Shares of the German company, which gets 45% of its assets from automakers, rose 7%.
Automakers bought chips to shore up inventories after a global chip shortage over the past two years hampered production, benefiting companies like Infineon.
Demand for mobile devices and personal computers is expected to decline again this year after gaining significantly in the initial years of the pandemic. Chipmakers like Intel that depend on consumer electronics are forecasting a weak year.
But automakers have stepped up purchases to fill the gap left by slowing demand from PC and mobile device makers.
New car sales in Europe are expected to rise 5% to 9.8 million vehicles this year, despite broader economic uncertainty.
Infineon’s rival STMicroelectronics also forecast an upbeat year, citing strong demand from automotive and industrial customers.
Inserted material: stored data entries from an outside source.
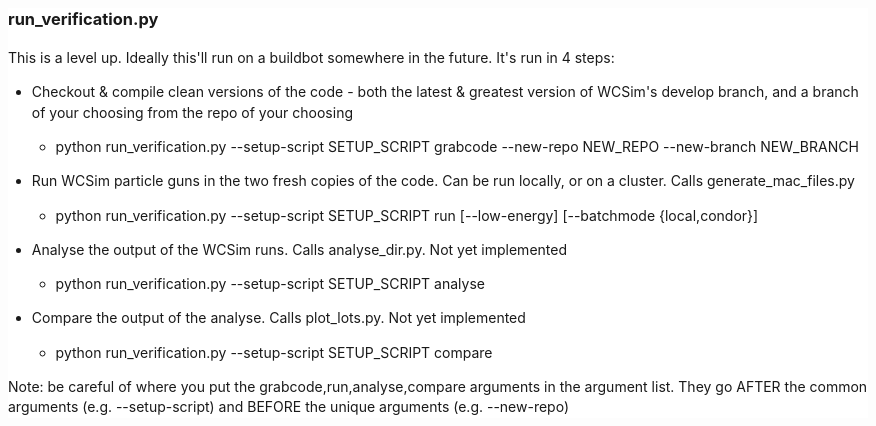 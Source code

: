 ### run_verification.py

This is a level up. Ideally this'll run on a buildbot somewhere in the future.
It's run in 4 steps:
* Checkout & compile clean versions of the code - both the latest & greatest version of WCSim's develop branch, and a branch of your choosing from the repo of your choosing
  * python run_verification.py --setup-script SETUP_SCRIPT grabcode --new-repo NEW_REPO --new-branch NEW_BRANCH

* Run WCSim particle guns in the two fresh copies of the code. Can be run locally, or on a cluster. Calls generate_mac_files.py
  * python run_verification.py --setup-script SETUP_SCRIPT run [--low-energy] [--batchmode {local,condor}]

* Analyse the output of the WCSim runs. Calls analyse_dir.py. Not yet implemented
  * python run_verification.py --setup-script SETUP_SCRIPT analyse

* Compare the output of the analyse. Calls plot_lots.py. Not yet implemented
  * python run_verification.py --setup-script SETUP_SCRIPT compare

Note: be careful of where you put the grabcode,run,analyse,compare arguments in the argument list. They go AFTER the common arguments (e.g. --setup-script) and BEFORE the unique arguments (e.g. --new-repo)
Infineon’s quarterly adjusted margin, or “segment,” increased to 28% from 25.5% the prior quarter, beating expectations of 24.7%. The company raised its full-year segment margin forecast to 25% from 24%.
It maintained its full-year revenue forecast of around €15.5 billion, plus or minus €500 million, despite a less favorable exchange rate.
The company, which is looking for acquisitions to spur growth, said full-year capex should still be around 3 billion euros.
Some analysts have warned that demand from the auto industry could weaken as economic headwinds pick up.
“We remain of the view that the strength of automotive chips is unsustainable against a backdrop of weakening auto demand and rising inventories, with ordering and revenue trends likely to weaken once chips come out of shortage,” he said. said Jefferies analyst Janardan Menon.